• Exercise objective
A faithful, picture-free copy of the listing below is required.

• Dataset records
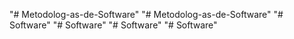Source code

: "# Metodolog-as-de-Software" 
"# Metodolog-as-de-Software" 
"# Software" 
"# Software" 
"# Software" 
"# Software" 
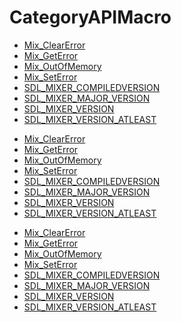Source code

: # CategoryAPIMacro

<!-- DO NOT HAND-EDIT CATEGORY LISTS, THEY ARE AUTOGENERATED AND WILL BE OVERWRITTEN, BASED ON TAGS IN INDIVIDUAL PAGE FOOTERS. EDIT THOSE INSTEAD. -->
<!-- BEGIN CATEGORY LIST -->
- [Mix_ClearError](Mix_ClearError)
- [Mix_GetError](Mix_GetError)
- [Mix_OutOfMemory](Mix_OutOfMemory)
- [Mix_SetError](Mix_SetError)
- [SDL_MIXER_COMPILEDVERSION](SDL_MIXER_COMPILEDVERSION)
- [SDL_MIXER_MAJOR_VERSION](SDL_MIXER_MAJOR_VERSION)
- [SDL_MIXER_VERSION](SDL_MIXER_VERSION)
- [SDL_MIXER_VERSION_ATLEAST](SDL_MIXER_VERSION_ATLEAST)
<!-- END CATEGORY LIST -->
- [Mix_ClearError](Mix_ClearError)
- [Mix_GetError](Mix_GetError)
- [Mix_OutOfMemory](Mix_OutOfMemory)
- [Mix_SetError](Mix_SetError)
- [SDL_MIXER_COMPILEDVERSION](SDL_MIXER_COMPILEDVERSION)
- [SDL_MIXER_MAJOR_VERSION](SDL_MIXER_MAJOR_VERSION)
- [SDL_MIXER_VERSION](SDL_MIXER_VERSION)
- [SDL_MIXER_VERSION_ATLEAST](SDL_MIXER_VERSION_ATLEAST)
<!-- END CATEGORY LIST -->
- [Mix_ClearError](Mix_ClearError)
- [Mix_GetError](Mix_GetError)
- [Mix_OutOfMemory](Mix_OutOfMemory)
- [Mix_SetError](Mix_SetError)
- [SDL_MIXER_COMPILEDVERSION](SDL_MIXER_COMPILEDVERSION)
- [SDL_MIXER_MAJOR_VERSION](SDL_MIXER_MAJOR_VERSION)
- [SDL_MIXER_VERSION](SDL_MIXER_VERSION)
- [SDL_MIXER_VERSION_ATLEAST](SDL_MIXER_VERSION_ATLEAST)
<!-- END CATEGORY LIST -->

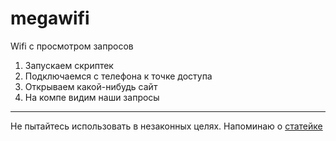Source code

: # megawifi

Wifi с просмотром запросов
1. Запускаем скриптек
2. Подключаемся с телефона к точке доступа
3. Открываем какой-нибудь сайт
4. На компе видим наши запросы

----
Не пытайтесь использовать в незаконных целях. Напоминаю о [статейке](https://www.consultant.ru/document/cons_doc_LAW_10699/4afebb04cf123521490078afdf9abba2e7fd1aea/)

• Answer below
Source code

: "# Metodolog-as-de-Software" 
"# Metodolog-as-de-Software" 
"# Software" 
"# Software" 
"# Software" 
"# Software" 
Source code

: # CategoryAPIMacro

<!-- DO NOT HAND-EDIT CATEGORY LISTS, THEY ARE AUTOGENERATED AND WILL BE OVERWRITTEN, BASED ON TAGS IN INDIVIDUAL PAGE FOOTERS. EDIT THOSE INSTEAD. -->
<!-- BEGIN CATEGORY LIST -->
- [Mix_ClearError](Mix_ClearError)
- [Mix_GetError](Mix_GetError)
- [Mix_OutOfMemory](Mix_OutOfMemory)
- [Mix_SetError](Mix_SetError)
- [SDL_MIXER_COMPILEDVERSION](SDL_MIXER_COMPILEDVERSION)
- [SDL_MIXER_MAJOR_VERSION](SDL_MIXER_MAJOR_VERSION)
- [SDL_MIXER_VERSION](SDL_MIXER_VERSION)
- [SDL_MIXER_VERSION_ATLEAST](SDL_MIXER_VERSION_ATLEAST)
<!-- END CATEGORY LIST -->
- [Mix_ClearError](Mix_ClearError)
- [Mix_GetError](Mix_GetError)
- [Mix_OutOfMemory](Mix_OutOfMemory)
- [Mix_SetError](Mix_SetError)
- [SDL_MIXER_COMPILEDVERSION](SDL_MIXER_COMPILEDVERSION)
- [SDL_MIXER_MAJOR_VERSION](SDL_MIXER_MAJOR_VERSION)
- [SDL_MIXER_VERSION](SDL_MIXER_VERSION)
- [SDL_MIXER_VERSION_ATLEAST](SDL_MIXER_VERSION_ATLEAST)
<!-- END CATEGORY LIST -->
- [Mix_ClearError](Mix_ClearError)
- [Mix_GetError](Mix_GetError)
- [Mix_OutOfMemory](Mix_OutOfMemory)
- [Mix_SetError](Mix_SetError)
- [SDL_MIXER_COMPILEDVERSION](SDL_MIXER_COMPILEDVERSION)
- [SDL_MIXER_MAJOR_VERSION](SDL_MIXER_MAJOR_VERSION)
- [SDL_MIXER_VERSION](SDL_MIXER_VERSION)
- [SDL_MIXER_VERSION_ATLEAST](SDL_MIXER_VERSION_ATLEAST)
<!-- END CATEGORY LIST -->

Source code

: # megawifi

Wifi с просмотром запросов
1. Запускаем скриптек
2. Подключаемся с телефона к точке доступа
3. Открываем какой-нибудь сайт
4. На компе видим наши запросы

----
Не пытайтесь использовать в незаконных целях. Напоминаю о [статейке](https://www.consultant.ru/document/cons_doc_LAW_10699/4afebb04cf123521490078afdf9abba2e7fd1aea/)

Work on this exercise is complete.